* WHAT THE EXERCISE ASKS *
Once the line with "Create the camera calibration directory." is found in the entries below, repeat it and each following line exactly, up to and including the line with "Take some pictures". Add no other lines.

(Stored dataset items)

BEGIN

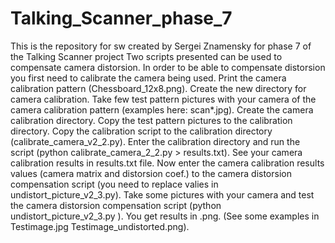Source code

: # Talking_Scanner_phase_7
This is the repository for sw created by Sergei Znamensky for phase 7 of the Talking Scanner project 
Two scripts presented can be used to compensate camera distorsion.
In order to be able to compensate distorsion you first need to calibrate the camera being used.
Print the camera calibration pattern (Chessboard_12x8.png).
Create the new directory for camera calibration.
Take few test pattern pictures with your camera of the camera calibration pattern (examples here: scan*.jpg).
Create the camera calibration directory.
Copy the test pattern pictures to the calibration directory.
Copy the calibration script to the calibration directory (calibrate_camera_v2_2.py).
Enter the calibration directory and run the script (python calibrate_camera_2_2.py > results.txt).
See your camera calibration results in results.txt file.
Now enter the camera calibration results values (camera matrix and distorsion coef.) to the camera distorsion compensation script (you need to replace valies in undistort_picture_v2_3.py).
Take some pictures with your camera and test the camera distorsion compensation script (python undistort_picture_v2_3.py <your picture name.jpg>). You get results in <your picture name>.png. (See some examples in Testimage.jpg Testimage_undistorted.png).
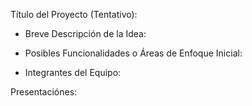 Título del Proyecto (Tentativo): 

- Breve Descripción de la Idea:

- Posibles Funcionalidades o Áreas de Enfoque Inicial: 

- Integrantes del Equipo: 

Presentaciónes:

END

* EXERCISE SOLUTION *
Create the camera calibration directory.
Copy the test pattern pictures to the calibration directory.
Copy the calibration script to the calibration directory (calibrate_camera_v2_2.py).
Enter the calibration directory and run the script (python calibrate_camera_2_2.py > results.txt).
See your camera calibration results in results.txt file.
Now enter the camera calibration results values (camera matrix and distorsion coef.) to the camera distorsion compensation script (you need to replace valies in undistort_picture_v2_3.py).
Take some pictures with your camera and test the camera distorsion compensation script (python undistort_picture_v2_3.py <your picture name.jpg>). You get results in <your picture name>.png. (See some examples in Testimage.jpg Testimage_undistorted.png).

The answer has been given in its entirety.